• **What needs to be done**
Please give nothing except the number of lines in the records below that include the word "saying".

• **Data shown**

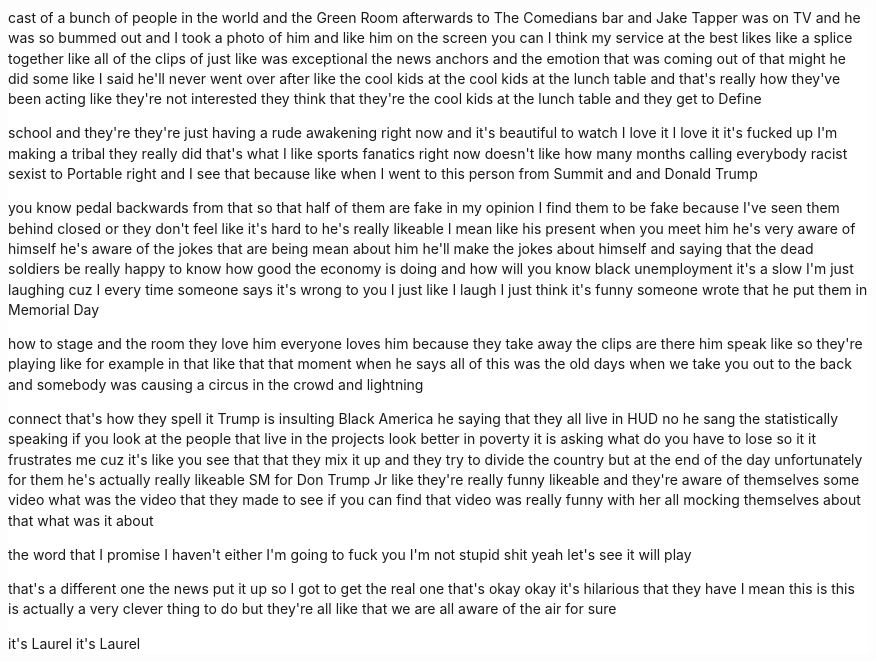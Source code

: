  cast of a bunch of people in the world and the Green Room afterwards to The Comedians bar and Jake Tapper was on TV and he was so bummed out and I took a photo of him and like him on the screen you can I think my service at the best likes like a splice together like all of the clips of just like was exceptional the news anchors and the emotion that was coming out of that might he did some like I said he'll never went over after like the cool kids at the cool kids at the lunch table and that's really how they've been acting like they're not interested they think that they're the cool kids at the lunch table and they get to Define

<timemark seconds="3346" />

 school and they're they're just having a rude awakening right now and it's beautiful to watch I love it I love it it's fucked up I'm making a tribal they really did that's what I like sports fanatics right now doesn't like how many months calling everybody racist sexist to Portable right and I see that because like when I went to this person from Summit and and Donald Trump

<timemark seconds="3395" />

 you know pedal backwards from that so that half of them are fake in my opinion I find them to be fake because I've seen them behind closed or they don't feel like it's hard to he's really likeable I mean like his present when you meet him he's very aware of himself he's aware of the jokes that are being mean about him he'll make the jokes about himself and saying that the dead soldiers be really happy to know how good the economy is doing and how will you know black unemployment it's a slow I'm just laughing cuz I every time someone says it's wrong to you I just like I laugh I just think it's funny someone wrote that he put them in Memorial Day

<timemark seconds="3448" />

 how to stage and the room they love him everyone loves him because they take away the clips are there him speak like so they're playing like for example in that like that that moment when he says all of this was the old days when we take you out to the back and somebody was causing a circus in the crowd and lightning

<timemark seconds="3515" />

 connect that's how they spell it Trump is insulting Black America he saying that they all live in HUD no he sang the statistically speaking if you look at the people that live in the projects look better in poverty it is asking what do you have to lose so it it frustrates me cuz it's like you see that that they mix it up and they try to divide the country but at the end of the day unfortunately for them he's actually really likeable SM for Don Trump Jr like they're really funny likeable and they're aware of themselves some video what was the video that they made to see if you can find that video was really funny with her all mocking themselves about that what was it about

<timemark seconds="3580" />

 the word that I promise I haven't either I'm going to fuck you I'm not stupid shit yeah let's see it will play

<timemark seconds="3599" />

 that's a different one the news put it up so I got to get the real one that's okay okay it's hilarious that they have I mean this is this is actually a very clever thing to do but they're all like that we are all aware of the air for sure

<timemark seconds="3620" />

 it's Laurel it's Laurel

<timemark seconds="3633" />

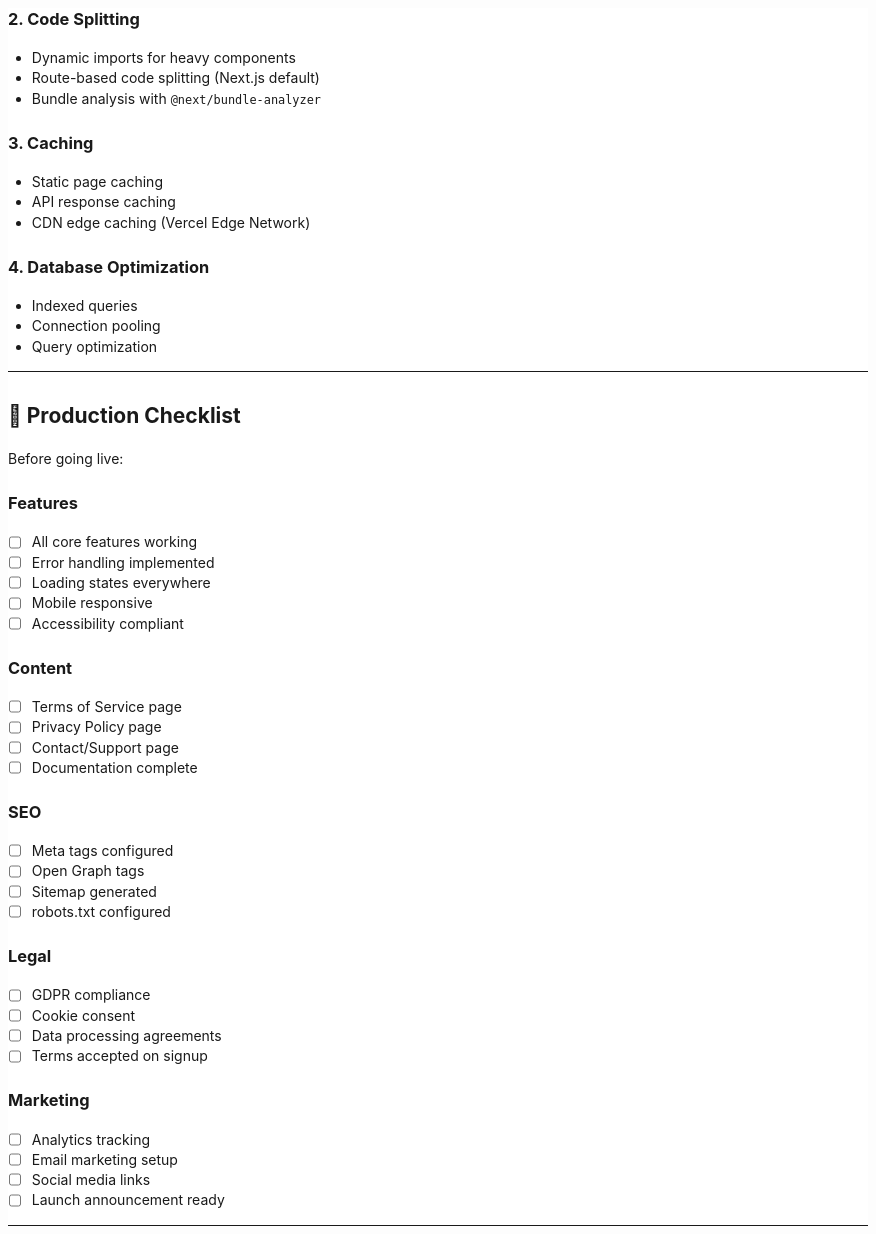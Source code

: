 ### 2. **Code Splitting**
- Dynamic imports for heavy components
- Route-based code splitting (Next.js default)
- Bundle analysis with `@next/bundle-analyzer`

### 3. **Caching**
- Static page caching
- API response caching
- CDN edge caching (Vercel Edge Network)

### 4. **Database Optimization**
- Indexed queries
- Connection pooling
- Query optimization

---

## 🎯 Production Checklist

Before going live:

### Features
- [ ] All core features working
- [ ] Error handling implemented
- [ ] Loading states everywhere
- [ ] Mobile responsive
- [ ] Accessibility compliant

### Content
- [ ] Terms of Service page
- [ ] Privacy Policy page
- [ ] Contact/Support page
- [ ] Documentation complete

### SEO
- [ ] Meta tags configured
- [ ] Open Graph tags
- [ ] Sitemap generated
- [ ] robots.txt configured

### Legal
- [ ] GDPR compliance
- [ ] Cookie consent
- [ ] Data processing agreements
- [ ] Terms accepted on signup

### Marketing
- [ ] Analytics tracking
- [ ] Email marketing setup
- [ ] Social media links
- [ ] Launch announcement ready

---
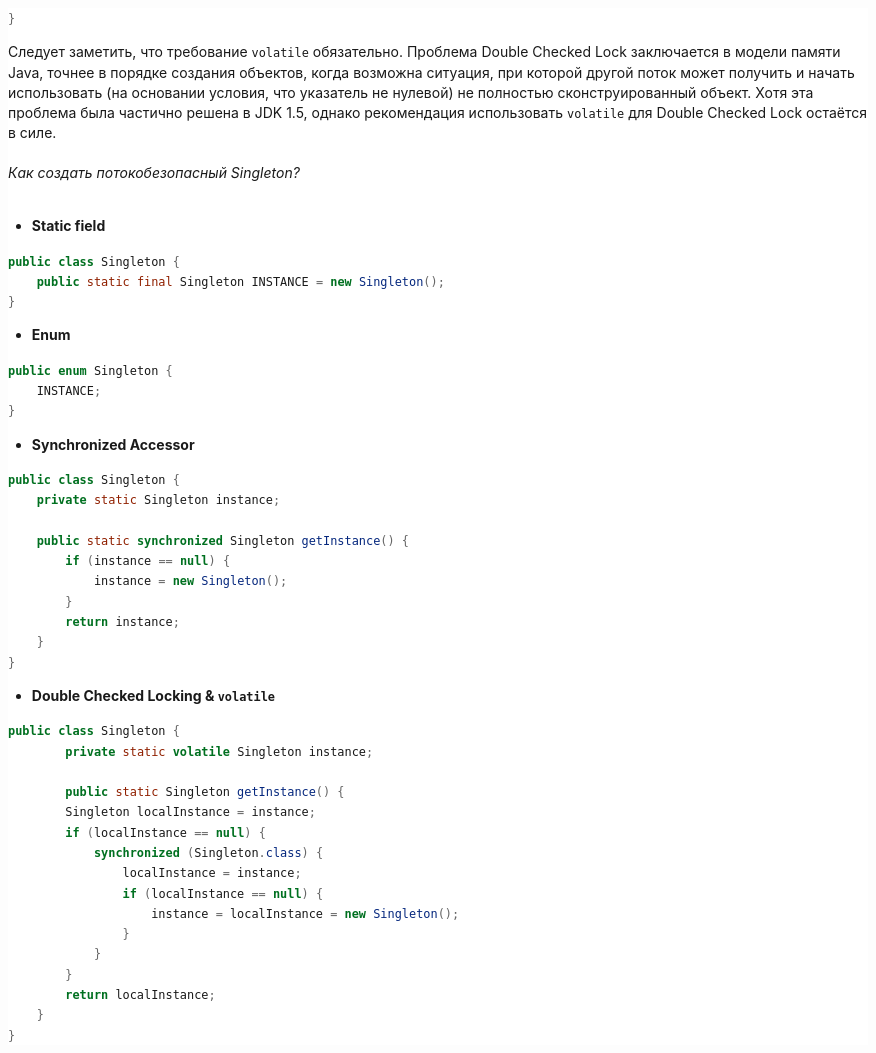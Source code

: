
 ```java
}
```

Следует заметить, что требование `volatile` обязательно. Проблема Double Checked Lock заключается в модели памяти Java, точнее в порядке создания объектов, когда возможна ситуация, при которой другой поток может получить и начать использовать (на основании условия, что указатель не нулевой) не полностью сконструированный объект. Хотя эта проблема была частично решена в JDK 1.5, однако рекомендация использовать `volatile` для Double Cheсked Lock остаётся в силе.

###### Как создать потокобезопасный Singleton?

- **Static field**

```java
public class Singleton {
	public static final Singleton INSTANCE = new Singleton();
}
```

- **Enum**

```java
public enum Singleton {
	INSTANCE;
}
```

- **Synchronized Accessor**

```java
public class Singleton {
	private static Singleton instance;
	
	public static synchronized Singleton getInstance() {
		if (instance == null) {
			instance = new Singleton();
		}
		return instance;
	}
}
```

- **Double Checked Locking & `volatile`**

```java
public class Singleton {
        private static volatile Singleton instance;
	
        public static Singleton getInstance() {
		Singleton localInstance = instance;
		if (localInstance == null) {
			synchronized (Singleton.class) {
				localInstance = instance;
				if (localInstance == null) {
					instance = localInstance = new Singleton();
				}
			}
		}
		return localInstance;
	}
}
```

• **Answer section**
2